The success or failure of biomedical start-ups depends on regulatory approval. The government, rightly, wants to make sure that these products solve the problems that they are purported to solve and don’t cause harm to the people who use them.
But the statistical analysis that is used to show how well a new biomedical product works, and therefore, whether it is worthy of approval, has some interesting wrinkles.
Take, for example, the case of Boston Scientific’s new Taxus Liberte heart stent. The marketplace section of the August 14 Wall Street Journal had a story about a “flaw” in a Boston Scientific study of its new stent.
Two things matter a lot in studies of performance for new biomedical products: how big is the effect and how certain are we that the effect is real and not just a lucky draw. The discussion here is not about the size of the effect of Boston Scientific’s Taxus Liberte stent. The study it did for the FDA to showed that new stent was just as good at avoiding clogging as its old stent.
The question is how certain are we that the researchers’ finding is not wrong.
The Wall Street Journal article explained, “Medical studies define success or failure in testing a hypothesis by calculating a degree of certainty, known as the p-value. The p-value must be less than 5% for the results to be considered significant.” It goes on to say that there are a variety of ways to calculate the p-value and they generate slightly different results.

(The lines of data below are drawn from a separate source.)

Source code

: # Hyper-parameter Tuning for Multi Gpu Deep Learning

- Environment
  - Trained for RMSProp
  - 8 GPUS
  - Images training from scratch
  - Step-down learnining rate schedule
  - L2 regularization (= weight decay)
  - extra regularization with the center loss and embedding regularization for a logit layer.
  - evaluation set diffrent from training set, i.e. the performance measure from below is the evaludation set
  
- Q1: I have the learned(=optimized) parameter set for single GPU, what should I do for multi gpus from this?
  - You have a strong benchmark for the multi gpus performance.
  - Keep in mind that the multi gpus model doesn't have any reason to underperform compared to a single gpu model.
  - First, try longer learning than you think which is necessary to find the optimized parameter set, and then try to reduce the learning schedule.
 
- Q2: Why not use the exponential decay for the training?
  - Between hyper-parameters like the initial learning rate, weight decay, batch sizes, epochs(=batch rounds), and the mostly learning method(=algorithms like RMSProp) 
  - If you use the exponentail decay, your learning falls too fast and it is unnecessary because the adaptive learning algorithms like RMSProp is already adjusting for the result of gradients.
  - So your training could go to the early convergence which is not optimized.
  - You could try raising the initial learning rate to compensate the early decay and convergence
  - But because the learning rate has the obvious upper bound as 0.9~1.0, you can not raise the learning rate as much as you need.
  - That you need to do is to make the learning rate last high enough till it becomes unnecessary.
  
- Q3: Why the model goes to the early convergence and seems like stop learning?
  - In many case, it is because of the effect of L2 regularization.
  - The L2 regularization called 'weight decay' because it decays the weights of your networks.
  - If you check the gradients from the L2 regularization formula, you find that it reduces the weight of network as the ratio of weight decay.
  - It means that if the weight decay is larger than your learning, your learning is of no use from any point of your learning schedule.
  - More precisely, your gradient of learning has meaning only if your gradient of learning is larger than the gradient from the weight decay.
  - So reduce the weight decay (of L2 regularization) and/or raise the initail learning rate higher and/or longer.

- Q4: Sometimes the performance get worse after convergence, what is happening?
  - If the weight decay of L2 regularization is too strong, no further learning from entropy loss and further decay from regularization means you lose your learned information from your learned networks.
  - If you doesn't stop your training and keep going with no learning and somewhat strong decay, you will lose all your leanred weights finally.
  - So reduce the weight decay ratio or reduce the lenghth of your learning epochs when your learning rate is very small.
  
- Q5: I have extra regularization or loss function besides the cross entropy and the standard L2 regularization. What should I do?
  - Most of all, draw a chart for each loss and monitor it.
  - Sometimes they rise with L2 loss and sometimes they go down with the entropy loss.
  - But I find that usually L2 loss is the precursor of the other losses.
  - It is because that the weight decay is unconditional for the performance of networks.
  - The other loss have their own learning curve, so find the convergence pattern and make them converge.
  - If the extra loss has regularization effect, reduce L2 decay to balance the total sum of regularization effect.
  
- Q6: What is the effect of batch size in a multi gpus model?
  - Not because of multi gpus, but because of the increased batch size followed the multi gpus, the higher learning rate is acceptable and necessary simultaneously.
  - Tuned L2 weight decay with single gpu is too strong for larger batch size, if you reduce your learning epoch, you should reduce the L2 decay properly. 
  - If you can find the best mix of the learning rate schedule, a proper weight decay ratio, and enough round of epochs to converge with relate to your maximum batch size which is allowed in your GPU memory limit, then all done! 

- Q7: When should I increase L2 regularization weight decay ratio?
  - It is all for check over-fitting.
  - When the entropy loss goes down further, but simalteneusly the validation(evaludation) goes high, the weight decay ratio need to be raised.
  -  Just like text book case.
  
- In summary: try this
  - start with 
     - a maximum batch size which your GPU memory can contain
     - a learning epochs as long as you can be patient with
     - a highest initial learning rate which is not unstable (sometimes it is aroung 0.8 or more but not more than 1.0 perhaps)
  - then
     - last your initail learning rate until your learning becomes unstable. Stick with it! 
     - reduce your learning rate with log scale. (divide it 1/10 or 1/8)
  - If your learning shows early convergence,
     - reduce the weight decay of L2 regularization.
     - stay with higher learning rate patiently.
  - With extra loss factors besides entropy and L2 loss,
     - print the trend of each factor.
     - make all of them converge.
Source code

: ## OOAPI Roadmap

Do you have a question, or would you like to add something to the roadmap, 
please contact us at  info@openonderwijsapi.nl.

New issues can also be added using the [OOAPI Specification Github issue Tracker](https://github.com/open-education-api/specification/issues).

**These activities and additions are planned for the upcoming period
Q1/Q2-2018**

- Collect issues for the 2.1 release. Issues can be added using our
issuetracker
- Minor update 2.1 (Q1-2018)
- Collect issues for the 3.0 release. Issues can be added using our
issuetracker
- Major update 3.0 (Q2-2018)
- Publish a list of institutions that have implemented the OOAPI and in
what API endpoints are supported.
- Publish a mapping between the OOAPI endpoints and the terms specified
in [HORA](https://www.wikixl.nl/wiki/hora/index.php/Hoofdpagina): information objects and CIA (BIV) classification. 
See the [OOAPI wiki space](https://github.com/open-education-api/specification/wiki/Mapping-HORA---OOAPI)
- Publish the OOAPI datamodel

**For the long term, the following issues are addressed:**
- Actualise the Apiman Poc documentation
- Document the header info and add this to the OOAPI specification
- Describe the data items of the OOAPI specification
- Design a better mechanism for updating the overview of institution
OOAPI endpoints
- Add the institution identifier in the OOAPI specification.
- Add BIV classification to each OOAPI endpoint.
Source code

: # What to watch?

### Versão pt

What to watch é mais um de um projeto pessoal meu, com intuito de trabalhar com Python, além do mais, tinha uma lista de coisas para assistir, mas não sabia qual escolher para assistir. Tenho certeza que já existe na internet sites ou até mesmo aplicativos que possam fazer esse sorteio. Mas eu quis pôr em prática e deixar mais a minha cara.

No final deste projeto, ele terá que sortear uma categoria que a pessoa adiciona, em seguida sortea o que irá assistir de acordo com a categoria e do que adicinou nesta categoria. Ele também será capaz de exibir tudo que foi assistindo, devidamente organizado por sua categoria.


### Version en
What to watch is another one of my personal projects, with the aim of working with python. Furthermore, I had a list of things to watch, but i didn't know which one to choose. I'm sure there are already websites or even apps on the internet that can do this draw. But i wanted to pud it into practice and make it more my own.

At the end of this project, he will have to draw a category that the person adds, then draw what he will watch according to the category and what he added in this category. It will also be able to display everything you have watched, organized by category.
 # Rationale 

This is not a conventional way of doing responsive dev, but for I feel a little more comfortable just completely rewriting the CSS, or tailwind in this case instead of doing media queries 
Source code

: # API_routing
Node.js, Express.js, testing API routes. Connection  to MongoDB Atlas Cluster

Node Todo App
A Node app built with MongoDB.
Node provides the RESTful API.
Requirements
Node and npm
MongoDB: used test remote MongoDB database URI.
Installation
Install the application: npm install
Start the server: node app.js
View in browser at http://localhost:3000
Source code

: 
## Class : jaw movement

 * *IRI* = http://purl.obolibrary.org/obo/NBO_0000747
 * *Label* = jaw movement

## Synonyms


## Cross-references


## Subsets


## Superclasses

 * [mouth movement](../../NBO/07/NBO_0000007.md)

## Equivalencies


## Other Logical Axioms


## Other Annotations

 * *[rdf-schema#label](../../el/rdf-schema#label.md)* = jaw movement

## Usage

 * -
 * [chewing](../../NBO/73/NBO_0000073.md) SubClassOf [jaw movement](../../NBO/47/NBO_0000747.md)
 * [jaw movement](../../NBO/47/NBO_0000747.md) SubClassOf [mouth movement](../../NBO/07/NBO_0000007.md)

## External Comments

Using a statistic called Wald value, the Boston Scientific researchers said that there was only a 4.874% chance that they were wrong about the effect. But if they used the NCSS LLC’s exact double binomial test, the chance that they were wrong was 5.47%.
That is, one statistical test shows a 0.596% smaller chance that the finding was wrong than the other test. The problem is that the Wald test said that the chance that they were wrong was less than 5% and the NCSS test said that the chance that they were wrong was more than 5%.
That difference matters because 5% is a magic number. If the researchers had found that the Wald test had shown a p-value of 4.278% and the NCSS LLC’s exact double binomial test had shown a p-value of 4.874%, also a difference of 0.596% between the two tests, there would be no issue because both p-values would be less than 5% certainty.
The success of a new biomedical product can ride on whether the 0.596% difference in the certainty of the finding of an effect of a new drug or medical device across different statistical tools falls above or below 5%.
The problem is that 5% is just a convention. The world of scientific research could have developed the convention that the level of certainty that we need is 4% or 6% or something else.
Now Boston Scientific is a big company and will probably survive no matter what happens to this product. But suppose we were talking about a start-up here. Most biomedical start-ups initially try to develop a single new product. So their success or failure as companies depends on the approval of that product. If the product doesn’t get approved, they often go out of business and don’t get a chance to develop a second version of the product or a different product.
Essentially, we evaluate the efficacy of biomedical products, and stake the success or failure of biomedical start-ups, on whether a particular statistical tool shows the confidence that we have in the finding to be slightly above or slightly below a level of certainty that happens to be a convention that researchers have developed.